* **Exercise details**
Write out the full set of records exactly. Any pictures in them do not belong in the copy.

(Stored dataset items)
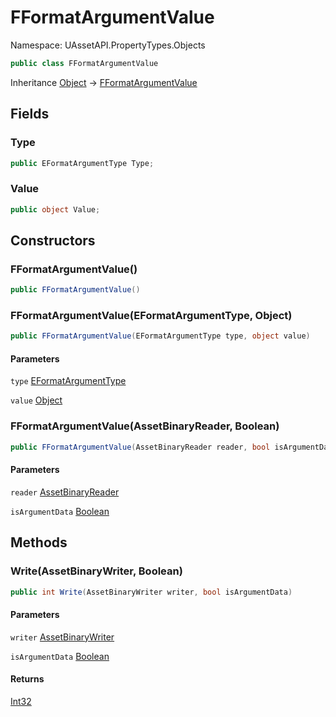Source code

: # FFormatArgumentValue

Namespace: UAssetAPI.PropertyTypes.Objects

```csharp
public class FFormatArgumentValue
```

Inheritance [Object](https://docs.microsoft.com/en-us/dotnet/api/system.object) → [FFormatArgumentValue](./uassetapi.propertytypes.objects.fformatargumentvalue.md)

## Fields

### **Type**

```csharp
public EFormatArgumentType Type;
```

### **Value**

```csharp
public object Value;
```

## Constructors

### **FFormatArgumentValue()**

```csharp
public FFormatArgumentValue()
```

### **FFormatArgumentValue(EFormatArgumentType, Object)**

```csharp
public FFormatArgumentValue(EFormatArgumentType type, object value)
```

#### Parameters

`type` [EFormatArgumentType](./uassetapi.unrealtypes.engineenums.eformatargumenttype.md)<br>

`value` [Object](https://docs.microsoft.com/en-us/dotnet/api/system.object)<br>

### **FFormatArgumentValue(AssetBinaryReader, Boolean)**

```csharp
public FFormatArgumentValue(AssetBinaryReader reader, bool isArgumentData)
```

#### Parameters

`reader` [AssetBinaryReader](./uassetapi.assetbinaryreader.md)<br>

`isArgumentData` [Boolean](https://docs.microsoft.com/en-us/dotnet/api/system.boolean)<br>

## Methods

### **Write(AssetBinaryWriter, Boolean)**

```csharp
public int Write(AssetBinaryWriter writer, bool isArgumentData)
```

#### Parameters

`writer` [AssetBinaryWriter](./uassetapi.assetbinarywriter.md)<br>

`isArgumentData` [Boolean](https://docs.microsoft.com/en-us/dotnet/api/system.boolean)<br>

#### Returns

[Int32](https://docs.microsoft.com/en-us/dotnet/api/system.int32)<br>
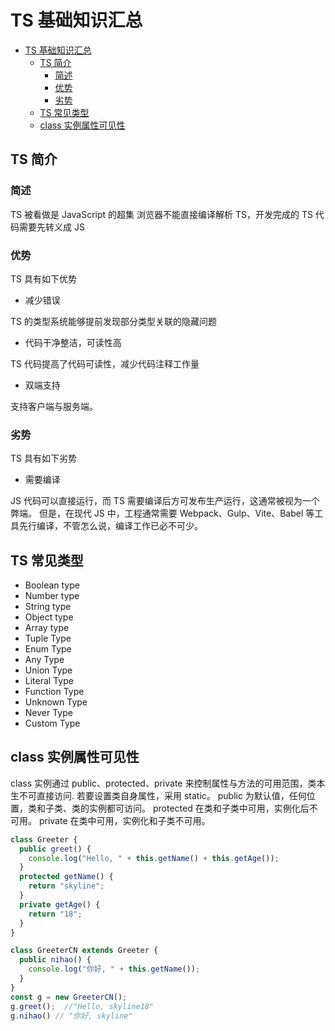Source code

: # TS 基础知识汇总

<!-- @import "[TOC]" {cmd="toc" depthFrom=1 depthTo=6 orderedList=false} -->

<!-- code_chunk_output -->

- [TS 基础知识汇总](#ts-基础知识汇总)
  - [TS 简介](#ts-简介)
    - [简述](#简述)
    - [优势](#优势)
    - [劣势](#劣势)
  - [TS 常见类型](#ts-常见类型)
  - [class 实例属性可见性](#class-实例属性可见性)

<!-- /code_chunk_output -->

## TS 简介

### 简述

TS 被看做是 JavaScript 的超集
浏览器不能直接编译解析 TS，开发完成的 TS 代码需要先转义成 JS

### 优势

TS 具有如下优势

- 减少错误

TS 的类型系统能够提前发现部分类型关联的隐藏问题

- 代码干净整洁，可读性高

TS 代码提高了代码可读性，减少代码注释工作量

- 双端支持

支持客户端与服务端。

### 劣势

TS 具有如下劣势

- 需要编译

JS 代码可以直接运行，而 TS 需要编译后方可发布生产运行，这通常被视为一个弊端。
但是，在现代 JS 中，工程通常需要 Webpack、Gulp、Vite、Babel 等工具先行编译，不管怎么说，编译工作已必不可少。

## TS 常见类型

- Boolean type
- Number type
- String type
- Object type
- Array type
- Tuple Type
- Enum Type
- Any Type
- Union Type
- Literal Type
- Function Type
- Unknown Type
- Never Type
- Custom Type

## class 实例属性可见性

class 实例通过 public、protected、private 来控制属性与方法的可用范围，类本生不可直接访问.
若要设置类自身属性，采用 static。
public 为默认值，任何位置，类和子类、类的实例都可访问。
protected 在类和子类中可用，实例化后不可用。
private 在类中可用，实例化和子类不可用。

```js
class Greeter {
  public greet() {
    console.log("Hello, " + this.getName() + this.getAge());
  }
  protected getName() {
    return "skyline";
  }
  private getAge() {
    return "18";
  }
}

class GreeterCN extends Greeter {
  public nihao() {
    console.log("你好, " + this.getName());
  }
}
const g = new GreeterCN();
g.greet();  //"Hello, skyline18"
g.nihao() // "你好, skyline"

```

* **Reply to the task**
Source code

: # FFormatArgumentValue

Namespace: UAssetAPI.PropertyTypes.Objects

```csharp
public class FFormatArgumentValue
```

Inheritance [Object](https://docs.microsoft.com/en-us/dotnet/api/system.object) → [FFormatArgumentValue](./uassetapi.propertytypes.objects.fformatargumentvalue.md)

## Fields

### **Type**

```csharp
public EFormatArgumentType Type;
```

### **Value**

```csharp
public object Value;
```

## Constructors

### **FFormatArgumentValue()**

```csharp
public FFormatArgumentValue()
```

### **FFormatArgumentValue(EFormatArgumentType, Object)**

```csharp
public FFormatArgumentValue(EFormatArgumentType type, object value)
```

#### Parameters

`type` [EFormatArgumentType](./uassetapi.unrealtypes.engineenums.eformatargumenttype.md)<br>

`value` [Object](https://docs.microsoft.com/en-us/dotnet/api/system.object)<br>

### **FFormatArgumentValue(AssetBinaryReader, Boolean)**

```csharp
public FFormatArgumentValue(AssetBinaryReader reader, bool isArgumentData)
```

#### Parameters

`reader` [AssetBinaryReader](./uassetapi.assetbinaryreader.md)<br>

`isArgumentData` [Boolean](https://docs.microsoft.com/en-us/dotnet/api/system.boolean)<br>

## Methods

### **Write(AssetBinaryWriter, Boolean)**

```csharp
public int Write(AssetBinaryWriter writer, bool isArgumentData)
```

#### Parameters

`writer` [AssetBinaryWriter](./uassetapi.assetbinarywriter.md)<br>

`isArgumentData` [Boolean](https://docs.microsoft.com/en-us/dotnet/api/system.boolean)<br>

#### Returns

[Int32](https://docs.microsoft.com/en-us/dotnet/api/system.int32)<br>
Source code

: # TS 基础知识汇总

<!-- @import "[TOC]" {cmd="toc" depthFrom=1 depthTo=6 orderedList=false} -->

<!-- code_chunk_output -->

- [TS 基础知识汇总](#ts-基础知识汇总)
  - [TS 简介](#ts-简介)
    - [简述](#简述)
    - [优势](#优势)
    - [劣势](#劣势)
  - [TS 常见类型](#ts-常见类型)
  - [class 实例属性可见性](#class-实例属性可见性)

<!-- /code_chunk_output -->

## TS 简介

### 简述

TS 被看做是 JavaScript 的超集
浏览器不能直接编译解析 TS，开发完成的 TS 代码需要先转义成 JS

### 优势

TS 具有如下优势

- 减少错误

TS 的类型系统能够提前发现部分类型关联的隐藏问题

- 代码干净整洁，可读性高

TS 代码提高了代码可读性，减少代码注释工作量

- 双端支持

支持客户端与服务端。

### 劣势

TS 具有如下劣势

- 需要编译

JS 代码可以直接运行，而 TS 需要编译后方可发布生产运行，这通常被视为一个弊端。
但是，在现代 JS 中，工程通常需要 Webpack、Gulp、Vite、Babel 等工具先行编译，不管怎么说，编译工作已必不可少。

## TS 常见类型

- Boolean type
- Number type
- String type
- Object type
- Array type
- Tuple Type
- Enum Type
- Any Type
- Union Type
- Literal Type
- Function Type
- Unknown Type
- Never Type
- Custom Type

## class 实例属性可见性

class 实例通过 public、protected、private 来控制属性与方法的可用范围，类本生不可直接访问.
若要设置类自身属性，采用 static。
public 为默认值，任何位置，类和子类、类的实例都可访问。
protected 在类和子类中可用，实例化后不可用。
private 在类中可用，实例化和子类不可用。

```js
class Greeter {
  public greet() {
    console.log("Hello, " + this.getName() + this.getAge());
  }
  protected getName() {
    return "skyline";
  }
  private getAge() {
    return "18";
  }
}

class GreeterCN extends Greeter {
  public nihao() {
    console.log("你好, " + this.getName());
  }
}
const g = new GreeterCN();
g.greet();  //"Hello, skyline18"
g.nihao() // "你好, skyline"

```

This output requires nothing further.